シグマ王国もとより、世界は所謂夏になった。

俺としては東京のビルに囲まれたあの中に比べたらマシかなくらいなんだけど、森育ちと着物姿の二人には茹るくらいに暑いらしい。

二人とも、常に衣服は着崩さずに着ているし、防具も鎧ほど屈強なものではないものの、つければそこそこ暑い。

そんな中少しでも暑さを凌ごうと、二人とも普段とは髪型を変えている。

スーリアは髪を後ろで束ね、ユキトは男にしては長い髪をいつもよりも上で束ねている。

それでも暑いものは暑いのか、二人はいつもよりもぐったりしている。

何より、暑さでスーリアはいつもよりも食事量が少ない。

ユキトもユキトで時々ふらついている。


(これは前世知識を持つ俺がなんとかせんとですな!)


 このままでは、夏バテ熱中症待ったなしだ。

前世でもこの二つは脅威だったし、そういう知識が存在しないこの世界ではもっと危険視しなければならないものだ。

俺は前世のあれこれを思い出しながら二人に声をかける。

まず変えるのは服装からだろう。

ストレージくんから真新しいシャツを二枚と、帽子、そして清潔な布を数枚取り出す。

少し木陰になっているところで二人にそれらを渡す。


「と言うわけで、暑いだろうからそのシャツ使ってよ」

「アリオさんありがとうございます」

「いいよいいよ。あ、その布一枚は取っておいてね」


 それぞれ渡した布は二枚。

汗を拭く用と、体を冷やす用だ。


「体を冷やす?」

「そう。でもこれはスーリアに協力してもらうんだけど…」

「勿論!私は大丈夫ですよ」


 汗も拭いて着替えたからか、さっきよりもさっぱりとした表情でスーリアが笑う。

なんか機嫌が良さそうだし、元気ならばと協力してもらう。

スーリアには小さめの氷の塊を生成してもらう。それを布で包んでしまえば、簡易保冷剤の完成である。


「自分が氷を作れるってすっかり忘れていました…」

「暑くてボーッとしてたんだから仕方ないよ。じゃあそれを首とか手首に当てておいてね」

「アリオくん…これ仄かに冷たくて気持ちいいです……」


 これも前世の俺の知識である。

首と名のつく部位を冷やすのは体のクールダウンに非常に有効だ。

氷自体は貴重だし、魔法が使えても氷や水に適正がないとそもそも作れない。

俺は言わずもがな、ユキトは故郷が魔法に縁遠いからと魔法を使うのには消極的だから、スーリアさまさまである。

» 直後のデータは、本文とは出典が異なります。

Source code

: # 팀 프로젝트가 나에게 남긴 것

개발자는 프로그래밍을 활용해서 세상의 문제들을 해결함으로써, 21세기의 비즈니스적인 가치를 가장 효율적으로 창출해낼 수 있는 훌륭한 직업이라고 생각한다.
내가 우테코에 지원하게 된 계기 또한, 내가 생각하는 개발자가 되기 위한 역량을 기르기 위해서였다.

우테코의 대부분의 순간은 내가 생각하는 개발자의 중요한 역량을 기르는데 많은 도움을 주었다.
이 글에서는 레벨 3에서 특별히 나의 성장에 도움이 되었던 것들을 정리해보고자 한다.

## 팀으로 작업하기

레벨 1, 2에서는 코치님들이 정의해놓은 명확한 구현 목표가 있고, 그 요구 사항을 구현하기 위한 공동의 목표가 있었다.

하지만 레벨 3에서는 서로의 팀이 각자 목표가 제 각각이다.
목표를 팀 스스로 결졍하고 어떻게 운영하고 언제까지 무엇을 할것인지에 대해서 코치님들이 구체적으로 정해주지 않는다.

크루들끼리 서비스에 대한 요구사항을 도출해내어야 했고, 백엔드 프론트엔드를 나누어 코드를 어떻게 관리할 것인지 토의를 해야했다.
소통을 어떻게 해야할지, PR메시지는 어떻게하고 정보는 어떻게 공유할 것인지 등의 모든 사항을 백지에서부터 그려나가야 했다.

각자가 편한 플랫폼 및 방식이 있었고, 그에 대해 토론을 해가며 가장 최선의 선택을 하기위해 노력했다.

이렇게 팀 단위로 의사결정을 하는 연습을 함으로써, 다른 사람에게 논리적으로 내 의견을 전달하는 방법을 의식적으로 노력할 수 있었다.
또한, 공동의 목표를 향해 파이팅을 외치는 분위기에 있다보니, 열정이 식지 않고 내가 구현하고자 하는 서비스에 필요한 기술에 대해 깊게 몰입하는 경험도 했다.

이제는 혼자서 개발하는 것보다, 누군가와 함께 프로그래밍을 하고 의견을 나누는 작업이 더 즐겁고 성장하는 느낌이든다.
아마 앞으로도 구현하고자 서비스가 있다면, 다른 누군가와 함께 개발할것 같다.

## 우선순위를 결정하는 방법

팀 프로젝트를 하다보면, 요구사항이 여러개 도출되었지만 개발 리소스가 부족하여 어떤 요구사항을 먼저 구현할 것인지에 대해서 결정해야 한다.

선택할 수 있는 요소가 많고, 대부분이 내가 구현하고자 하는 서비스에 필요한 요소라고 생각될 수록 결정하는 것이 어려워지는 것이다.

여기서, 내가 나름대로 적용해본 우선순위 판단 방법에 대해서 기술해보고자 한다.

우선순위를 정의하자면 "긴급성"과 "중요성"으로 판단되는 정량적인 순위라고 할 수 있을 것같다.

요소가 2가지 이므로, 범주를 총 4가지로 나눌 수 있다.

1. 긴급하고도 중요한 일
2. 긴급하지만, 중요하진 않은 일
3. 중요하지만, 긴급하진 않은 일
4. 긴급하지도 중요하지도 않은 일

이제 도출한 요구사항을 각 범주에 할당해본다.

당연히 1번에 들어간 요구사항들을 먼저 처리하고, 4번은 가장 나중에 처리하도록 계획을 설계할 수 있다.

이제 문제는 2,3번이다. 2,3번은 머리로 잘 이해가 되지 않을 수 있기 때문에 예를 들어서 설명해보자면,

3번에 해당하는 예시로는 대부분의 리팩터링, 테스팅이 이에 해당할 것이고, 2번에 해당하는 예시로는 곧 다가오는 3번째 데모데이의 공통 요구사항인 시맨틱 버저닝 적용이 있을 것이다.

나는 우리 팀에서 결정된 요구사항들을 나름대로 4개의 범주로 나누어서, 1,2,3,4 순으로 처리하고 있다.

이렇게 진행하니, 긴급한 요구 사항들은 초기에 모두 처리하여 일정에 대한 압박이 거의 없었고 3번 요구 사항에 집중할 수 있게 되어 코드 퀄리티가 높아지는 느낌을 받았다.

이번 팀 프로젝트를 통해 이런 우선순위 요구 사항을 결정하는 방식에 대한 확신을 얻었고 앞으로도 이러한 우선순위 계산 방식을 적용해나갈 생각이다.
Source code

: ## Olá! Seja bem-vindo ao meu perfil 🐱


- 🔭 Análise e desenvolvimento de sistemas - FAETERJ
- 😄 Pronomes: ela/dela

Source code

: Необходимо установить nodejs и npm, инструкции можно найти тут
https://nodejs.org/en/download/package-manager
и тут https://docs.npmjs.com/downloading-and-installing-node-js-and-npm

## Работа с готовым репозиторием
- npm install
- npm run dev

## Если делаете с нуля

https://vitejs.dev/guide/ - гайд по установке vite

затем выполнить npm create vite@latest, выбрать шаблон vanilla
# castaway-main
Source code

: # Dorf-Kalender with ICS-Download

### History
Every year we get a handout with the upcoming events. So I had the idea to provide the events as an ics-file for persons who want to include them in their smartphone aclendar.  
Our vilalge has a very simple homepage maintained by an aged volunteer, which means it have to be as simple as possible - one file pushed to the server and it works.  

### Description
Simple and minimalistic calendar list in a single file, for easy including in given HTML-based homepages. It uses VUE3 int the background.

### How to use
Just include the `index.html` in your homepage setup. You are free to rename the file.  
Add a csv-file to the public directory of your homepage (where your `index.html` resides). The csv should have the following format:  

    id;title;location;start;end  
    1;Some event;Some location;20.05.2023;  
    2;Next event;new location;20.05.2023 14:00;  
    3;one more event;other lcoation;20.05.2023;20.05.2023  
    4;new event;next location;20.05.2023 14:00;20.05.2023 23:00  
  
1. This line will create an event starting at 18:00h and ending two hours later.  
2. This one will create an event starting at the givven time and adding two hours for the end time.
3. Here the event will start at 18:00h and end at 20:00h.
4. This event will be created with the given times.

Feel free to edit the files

「それは良かった!それでねスーリア、もう一個手伝ってほしいものがあるんだけど…」


 氷を得てまた元気を取り戻した二人にホッとしつつ、暑い日に最も食べたくなるアレを作ろうと俺はニヤリと笑う。

スーリアの氷魔法、そして旅に出る前に準備して持ってきていたシーディア領産の塩とミルク、それらがあれば無敵である。

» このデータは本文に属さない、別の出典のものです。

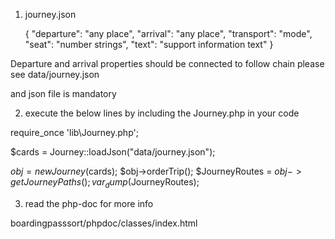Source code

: 1) journey.json 

    {
        "departure": "any place",
        "arrival": "any place",
        "transport": "mode",
        "seat": "number strings",
        "text": "support information text"
    }

Departure and arrival properties should be connected to follow chain please see data/journey.json

and json file is mandatory

2) execute the below lines by including the Journey.php in your code

require_once 'lib\Journey.php';

$cards = Journey::loadJson("data/journey.json");

$obj = new Journey($cards);
$obj->orderTrip();
$JourneyRoutes = $obj->getJourneyPaths();
var_dump($JourneyRoutes);


3) read the php-doc for more info

boardingpasssort/phpdoc/classes/index.html
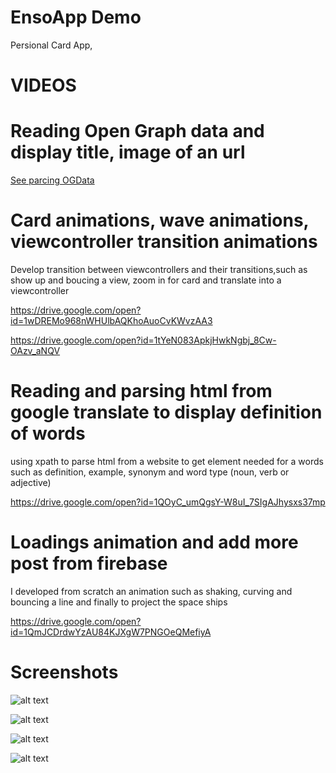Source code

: # EnsoApp Demo
Persional Card App, 

#  VIDEOS

# Reading Open Graph data and display title, image of an url 
[See parcing OGData](#https://drive.google.com/open?id=17tExCycReTtEJXIwjkXajpaKvdNVow6X)


# Card animations, wave animations, viewcontroller transition animations
Develop transition between viewcontrollers and their transitions,such as show up and boucing a view, zoom in for card and translate into a viewcontroller

https://drive.google.com/open?id=1wDREMo968nWHUlbAQKhoAuoCvKWvzAA3

https://drive.google.com/open?id=1tYeN083ApkjHwkNgbj_8Cw-OAzv_aNQV

# Reading and parsing html from google translate to display definition of words
using xpath to parse html from a website to get element needed for a words such as definition, example, synonym and word type (noun, verb or adjective)

https://drive.google.com/open?id=1QOyC_umQgsY-W8uI_7SIgAJhysxs37mp

# Loadings animation and add more post from  firebase

I developed from scratch an animation such as shaking, curving and bouncing a line and finally to project the space ships

https://drive.google.com/open?id=1QmJCDrdwYzAU84KJXgW7PNGOeQMefiyA


#  Screenshots



![alt text](https://github.com/LeDucAnh/EnsoApp/blob/master/1.png)

![alt text](https://github.com/LeDucAnh/EnsoApp/blob/master/4.png)

![alt text](https://github.com/LeDucAnh/EnsoApp/blob/master/2.png)

![alt text](https://github.com/LeDucAnh/EnsoApp/blob/master/3.png)




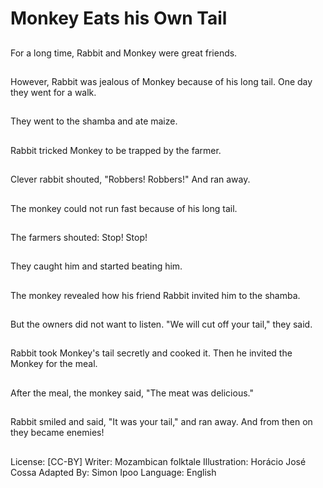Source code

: # Monkey Eats his Own Tail

##
For a long time, Rabbit
and Monkey were great
friends.

##
However, Rabbit was
jealous of Monkey
because of his long tail.
One day they went for a
walk.

##
They went to the shamba and ate maize.

##
Rabbit tricked Monkey
to be trapped by the
farmer.

##
Clever rabbit shouted,
"Robbers! Robbers!"
And ran away.

##
The monkey could not
run fast because of his
long tail.

##
The farmers shouted:
Stop! Stop!

##
They caught him and
started beating him.

##
The monkey revealed
how his friend Rabbit
invited him to the
shamba.

##
But the owners did not
want to listen.
"We will cut off your
tail," they said.

##
Rabbit took Monkey's
tail secretly and cooked
it.
Then he invited the
Monkey for the meal.

##
After the meal, the
monkey said, "The
meat was delicious."

##
Rabbit smiled and said,
"It was your tail," and
ran away.
And from then on they
became enemies!

##
License: [CC-BY]
Writer: Mozambican folktale
Illustration: Horácio José Cossa
Adapted By: Simon Ipoo
Language: English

不的な笑みを浮かべる俺に二人は少しギョッとしていたが、そんなことも気にならないくらいに俺は作業に没頭したのだった。


***


「二人ともご飯出来たよー」

「「はーい!」」


 結局あのまま休んでいたところを野営地にした俺達。

二人ともバテていたし、スーリアには色々手伝ってもらっていたから今日は俺がご飯当番をかって出た。


「なんだか良い匂いがします」

「ふっふっふ…まぁ食べてみてよ」


 俺が促すと、ユキトは嬉しそうに、スーリアは恐る恐ると言った感じでパクリと口に入れる。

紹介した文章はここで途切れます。